→ **PROBLEM**
Could you copy exactly the lines from the start of the records through the one containing "## 重新编译Nginx", both included, and leave out the pictures?

(Beginning of MATERIAL FOR THIS EXERCISE)

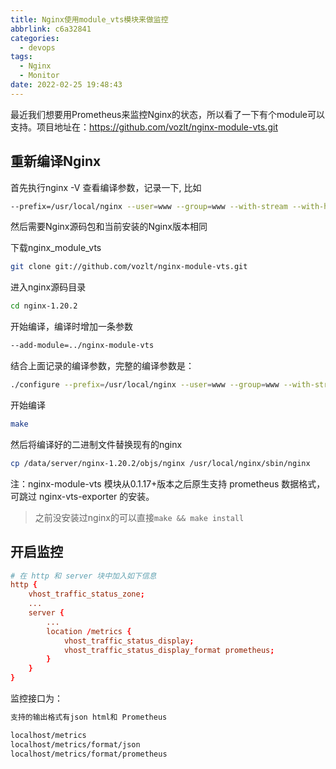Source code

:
```yaml
---
title: Nginx使用module_vts模块来做监控
abbrlink: c6a32841
categories:
  - devops
tags:
  - Nginx
  - Monitor
date: 2022-02-25 19:48:43
---
```


最近我们想要用Prometheus来监控Nginx的状态，所以看了一下有个module可以支持。项目地址在：<https://github.com/vozlt/nginx-module-vts.git>

## 重新编译Nginx

首先执行nginx -V 查看编译参数，记录一下, 比如

```bash
--prefix=/usr/local/nginx --user=www --group=www --with-stream --with-http_stub_status_module --with-http_sub_module --with-http_v2_module --with-http_ssl_module --with-http_gzip_static_module --with-http_realip_module --with-http_flv_module --with-http_mp4_module --with-openssl=../openssl-1.1.1k --with-pcre=../pcre-8.45 --with-pcre-jit --with-ld-opt=-ljemalloc
```

然后需要Nginx源码包和当前安装的Nginx版本相同

下载nginx_module_vts

```bash
git clone git://github.com/vozlt/nginx-module-vts.git
```

进入nginx源码目录

```bash
cd nginx-1.20.2
```

开始编译，编译时增加一条参数

```bash
--add-module=../nginx-module-vts
```

结合上面记录的编译参数，完整的编译参数是：

```bash
./configure --prefix=/usr/local/nginx --user=www --group=www --with-stream --with-http_stub_status_module --with-http_sub_module --with-http_v2_module --with-http_ssl_module --with-http_gzip_static_module --with-http_realip_module --with-http_flv_module --with-http_mp4_module --with-openssl=../openssl-1.1.1k --with-pcre=../pcre-8.45 --with-pcre-jit --with-ld-opt=-ljemalloc --add-module=../nginx-module-vts
```

开始编译

```bash
make
```

然后将编译好的二进制文件替换现有的nginx

```bash
cp /data/server/nginx-1.20.2/objs/nginx /usr/local/nginx/sbin/nginx
```

注：nginx-module-vts 模块从0.1.17+版本之后原生支持 prometheus 数据格式，可跳过 nginx-vts-exporter 的安装。

> 之前没安装过nginx的可以直接`make && make install`

## 开启监控

```conf
# 在 http 和 server 块中加入如下信息
http {
    vhost_traffic_status_zone;
    ...
    server {
        ...
        location /metrics {
            vhost_traffic_status_display;
            vhost_traffic_status_display_format prometheus;
        }
    }
}
```

监控接口为：

```bash
支持的输出格式有json html和 Prometheus

localhost/metrics
localhost/metrics/format/json
localhost/metrics/format/prometheus
```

(End of MATERIAL FOR THIS EXERCISE)

→ **OUTPUT OF THE TASK**
Source code

:
```yaml
---
title: Nginx使用module_vts模块来做监控
abbrlink: c6a32841
categories:
  - devops
tags:
  - Nginx
  - Monitor
date: 2022-02-25 19:48:43
---
```


最近我们想要用Prometheus来监控Nginx的状态，所以看了一下有个module可以支持。项目地址在：<https://github.com/vozlt/nginx-module-vts.git>

## 重新编译Nginx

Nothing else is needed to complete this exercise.